Look through the records and report how many lines include the word "lang", with no other words.

-- EXERCISE DATA follows --

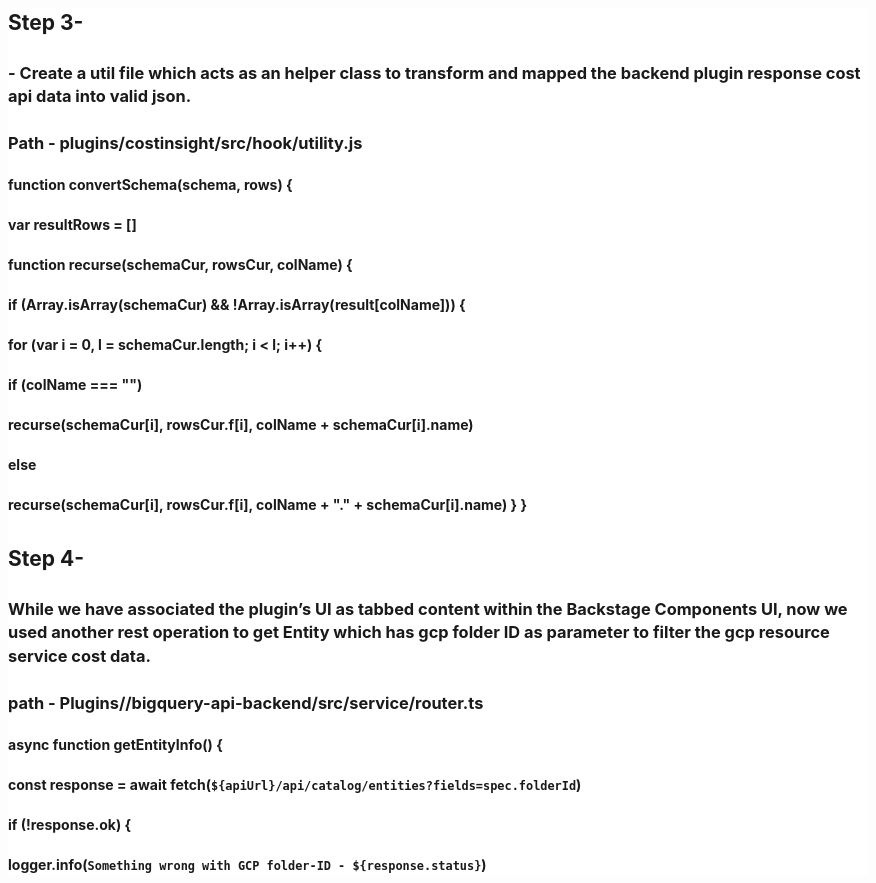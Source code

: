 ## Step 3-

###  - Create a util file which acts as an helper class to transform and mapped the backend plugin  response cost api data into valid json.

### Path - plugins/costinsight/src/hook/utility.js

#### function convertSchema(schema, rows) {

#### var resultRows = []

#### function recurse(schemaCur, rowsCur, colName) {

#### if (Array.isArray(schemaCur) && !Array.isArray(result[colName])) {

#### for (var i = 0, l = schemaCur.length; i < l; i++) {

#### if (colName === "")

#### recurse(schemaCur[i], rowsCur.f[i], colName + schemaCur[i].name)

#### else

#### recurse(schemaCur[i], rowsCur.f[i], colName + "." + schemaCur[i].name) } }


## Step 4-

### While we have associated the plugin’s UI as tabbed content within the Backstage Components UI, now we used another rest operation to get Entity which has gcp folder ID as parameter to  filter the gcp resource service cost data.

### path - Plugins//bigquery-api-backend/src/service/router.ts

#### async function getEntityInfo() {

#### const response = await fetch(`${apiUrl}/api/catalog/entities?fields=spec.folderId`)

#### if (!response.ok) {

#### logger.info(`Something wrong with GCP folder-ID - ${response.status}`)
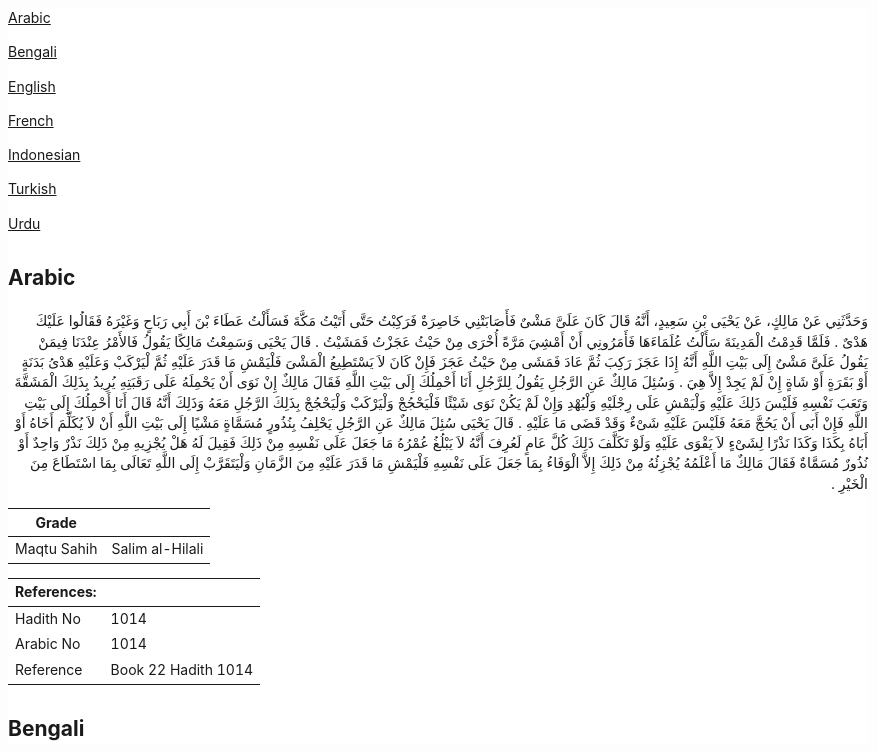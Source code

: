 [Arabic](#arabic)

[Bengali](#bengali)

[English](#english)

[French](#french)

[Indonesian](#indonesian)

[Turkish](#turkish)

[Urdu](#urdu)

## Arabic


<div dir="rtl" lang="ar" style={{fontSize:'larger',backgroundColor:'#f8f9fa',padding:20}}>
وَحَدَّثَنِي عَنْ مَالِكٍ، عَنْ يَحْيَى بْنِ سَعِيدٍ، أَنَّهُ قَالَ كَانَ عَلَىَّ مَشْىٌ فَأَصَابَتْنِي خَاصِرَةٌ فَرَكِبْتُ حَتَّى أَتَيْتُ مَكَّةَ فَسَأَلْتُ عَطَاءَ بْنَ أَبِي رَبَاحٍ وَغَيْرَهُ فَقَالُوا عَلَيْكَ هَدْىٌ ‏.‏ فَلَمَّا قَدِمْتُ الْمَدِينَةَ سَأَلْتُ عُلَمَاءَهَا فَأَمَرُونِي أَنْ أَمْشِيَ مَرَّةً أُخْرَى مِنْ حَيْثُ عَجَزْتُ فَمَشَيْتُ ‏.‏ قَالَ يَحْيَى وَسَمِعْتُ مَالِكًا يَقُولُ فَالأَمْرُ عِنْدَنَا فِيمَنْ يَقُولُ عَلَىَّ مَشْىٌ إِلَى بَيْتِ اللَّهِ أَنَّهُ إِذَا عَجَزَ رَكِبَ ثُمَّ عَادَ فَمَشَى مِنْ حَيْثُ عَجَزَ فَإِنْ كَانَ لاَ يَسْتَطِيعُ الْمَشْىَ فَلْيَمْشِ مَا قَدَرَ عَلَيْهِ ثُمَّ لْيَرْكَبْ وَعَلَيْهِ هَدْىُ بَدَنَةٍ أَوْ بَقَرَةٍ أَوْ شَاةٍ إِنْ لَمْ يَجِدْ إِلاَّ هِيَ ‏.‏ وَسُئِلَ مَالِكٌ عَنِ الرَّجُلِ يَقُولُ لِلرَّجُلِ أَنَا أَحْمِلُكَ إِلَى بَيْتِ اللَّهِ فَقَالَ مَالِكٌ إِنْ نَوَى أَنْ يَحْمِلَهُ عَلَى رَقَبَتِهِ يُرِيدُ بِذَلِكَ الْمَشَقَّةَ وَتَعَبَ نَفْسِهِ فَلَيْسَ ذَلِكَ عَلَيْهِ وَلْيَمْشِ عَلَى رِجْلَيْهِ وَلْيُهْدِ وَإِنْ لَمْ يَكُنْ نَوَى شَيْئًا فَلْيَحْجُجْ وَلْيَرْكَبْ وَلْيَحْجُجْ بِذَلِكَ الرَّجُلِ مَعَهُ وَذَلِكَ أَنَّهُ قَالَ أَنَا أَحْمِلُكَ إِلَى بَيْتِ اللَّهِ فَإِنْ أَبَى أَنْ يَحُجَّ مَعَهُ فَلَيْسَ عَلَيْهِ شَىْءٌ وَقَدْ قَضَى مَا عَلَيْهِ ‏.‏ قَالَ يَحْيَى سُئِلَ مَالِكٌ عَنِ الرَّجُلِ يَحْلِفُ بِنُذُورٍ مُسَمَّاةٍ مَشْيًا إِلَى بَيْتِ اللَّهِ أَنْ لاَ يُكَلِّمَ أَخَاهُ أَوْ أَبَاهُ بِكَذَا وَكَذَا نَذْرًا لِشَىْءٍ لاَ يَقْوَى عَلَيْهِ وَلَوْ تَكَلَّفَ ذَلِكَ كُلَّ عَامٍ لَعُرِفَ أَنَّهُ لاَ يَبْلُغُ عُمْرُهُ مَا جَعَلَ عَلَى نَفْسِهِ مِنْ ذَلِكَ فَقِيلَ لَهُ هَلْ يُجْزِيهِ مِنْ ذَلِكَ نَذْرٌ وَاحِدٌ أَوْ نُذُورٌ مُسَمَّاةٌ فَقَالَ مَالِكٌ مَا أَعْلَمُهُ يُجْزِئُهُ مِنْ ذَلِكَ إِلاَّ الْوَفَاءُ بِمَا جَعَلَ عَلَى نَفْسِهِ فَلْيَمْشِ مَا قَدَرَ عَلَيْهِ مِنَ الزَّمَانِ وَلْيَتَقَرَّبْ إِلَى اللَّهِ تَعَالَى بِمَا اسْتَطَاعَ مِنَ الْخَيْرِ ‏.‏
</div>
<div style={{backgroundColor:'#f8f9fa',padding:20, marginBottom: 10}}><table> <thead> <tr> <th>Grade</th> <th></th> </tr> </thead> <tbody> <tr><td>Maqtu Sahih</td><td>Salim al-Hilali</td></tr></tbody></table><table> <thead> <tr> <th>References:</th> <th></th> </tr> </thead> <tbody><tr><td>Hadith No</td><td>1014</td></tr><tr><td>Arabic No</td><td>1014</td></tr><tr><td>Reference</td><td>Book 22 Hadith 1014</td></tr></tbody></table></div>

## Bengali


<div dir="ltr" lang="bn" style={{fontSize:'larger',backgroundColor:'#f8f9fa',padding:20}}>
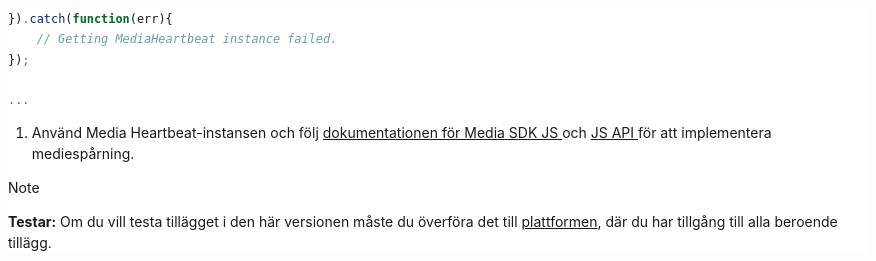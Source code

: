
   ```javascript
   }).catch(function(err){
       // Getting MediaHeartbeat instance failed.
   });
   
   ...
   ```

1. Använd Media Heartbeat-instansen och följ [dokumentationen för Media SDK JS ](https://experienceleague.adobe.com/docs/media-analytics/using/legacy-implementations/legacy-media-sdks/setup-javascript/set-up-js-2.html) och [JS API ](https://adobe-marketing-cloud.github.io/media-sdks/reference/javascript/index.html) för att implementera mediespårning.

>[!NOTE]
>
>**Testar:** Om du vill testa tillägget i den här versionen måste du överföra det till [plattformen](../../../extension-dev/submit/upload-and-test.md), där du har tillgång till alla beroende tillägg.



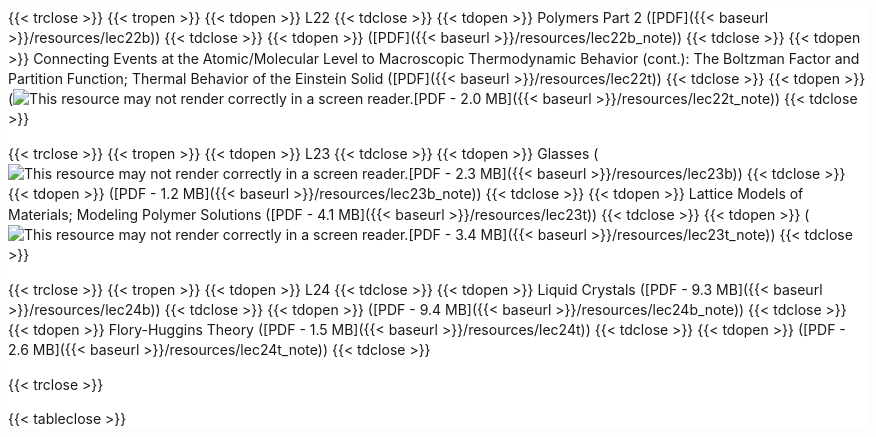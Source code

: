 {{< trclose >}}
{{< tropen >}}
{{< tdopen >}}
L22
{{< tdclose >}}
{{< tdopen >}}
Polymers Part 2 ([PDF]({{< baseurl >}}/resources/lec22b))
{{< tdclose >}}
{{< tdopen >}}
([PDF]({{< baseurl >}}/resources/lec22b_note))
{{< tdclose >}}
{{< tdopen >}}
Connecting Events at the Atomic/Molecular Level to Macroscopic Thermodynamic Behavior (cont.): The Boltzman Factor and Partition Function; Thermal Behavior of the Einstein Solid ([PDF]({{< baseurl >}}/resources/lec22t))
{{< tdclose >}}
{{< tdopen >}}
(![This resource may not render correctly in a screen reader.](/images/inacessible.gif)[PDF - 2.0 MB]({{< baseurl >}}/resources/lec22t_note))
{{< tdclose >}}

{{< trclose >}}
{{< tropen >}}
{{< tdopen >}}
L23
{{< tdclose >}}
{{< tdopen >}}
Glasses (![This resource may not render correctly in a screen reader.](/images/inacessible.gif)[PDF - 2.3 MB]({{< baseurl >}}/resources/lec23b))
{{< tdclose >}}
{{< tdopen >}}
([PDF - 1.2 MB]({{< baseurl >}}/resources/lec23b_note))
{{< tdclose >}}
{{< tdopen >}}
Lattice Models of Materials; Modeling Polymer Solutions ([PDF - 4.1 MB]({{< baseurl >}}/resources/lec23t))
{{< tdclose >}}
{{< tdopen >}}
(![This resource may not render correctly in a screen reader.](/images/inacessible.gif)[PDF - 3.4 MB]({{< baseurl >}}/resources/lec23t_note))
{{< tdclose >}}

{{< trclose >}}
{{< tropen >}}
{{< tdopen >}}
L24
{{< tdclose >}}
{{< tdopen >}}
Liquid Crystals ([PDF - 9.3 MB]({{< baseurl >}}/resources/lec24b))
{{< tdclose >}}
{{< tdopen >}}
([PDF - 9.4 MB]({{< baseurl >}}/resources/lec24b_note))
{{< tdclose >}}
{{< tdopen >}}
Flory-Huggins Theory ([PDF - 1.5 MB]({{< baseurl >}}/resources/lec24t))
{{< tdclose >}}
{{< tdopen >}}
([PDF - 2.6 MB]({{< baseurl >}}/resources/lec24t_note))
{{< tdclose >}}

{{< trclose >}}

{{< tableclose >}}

-- EXERCISE DATA concluded --

WRITTEN ANSWER:
2